→ Work to complete:
In the entries below, how many lines contain the string "vercel"? Respond with the number only.

+++ Input material +++

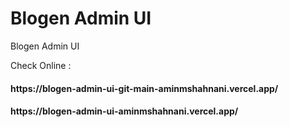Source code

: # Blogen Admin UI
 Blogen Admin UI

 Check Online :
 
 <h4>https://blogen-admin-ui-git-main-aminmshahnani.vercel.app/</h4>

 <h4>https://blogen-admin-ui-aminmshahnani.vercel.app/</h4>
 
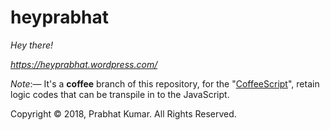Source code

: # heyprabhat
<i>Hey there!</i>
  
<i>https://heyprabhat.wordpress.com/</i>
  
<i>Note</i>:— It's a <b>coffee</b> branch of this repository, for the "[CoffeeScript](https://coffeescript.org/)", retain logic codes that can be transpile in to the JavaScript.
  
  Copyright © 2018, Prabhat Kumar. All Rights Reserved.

+++
+++ Input material +++

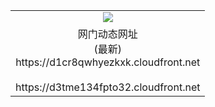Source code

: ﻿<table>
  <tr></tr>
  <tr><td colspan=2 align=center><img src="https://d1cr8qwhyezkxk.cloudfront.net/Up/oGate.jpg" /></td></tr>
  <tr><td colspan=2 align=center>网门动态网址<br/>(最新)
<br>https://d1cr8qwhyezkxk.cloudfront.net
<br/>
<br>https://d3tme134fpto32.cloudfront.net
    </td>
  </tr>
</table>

+++
+++ Input material +++

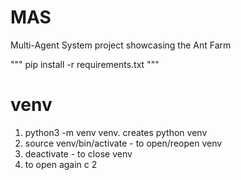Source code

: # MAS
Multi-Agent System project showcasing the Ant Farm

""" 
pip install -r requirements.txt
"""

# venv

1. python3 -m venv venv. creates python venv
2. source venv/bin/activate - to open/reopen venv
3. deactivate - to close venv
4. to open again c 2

+++

→ Exercise result:
2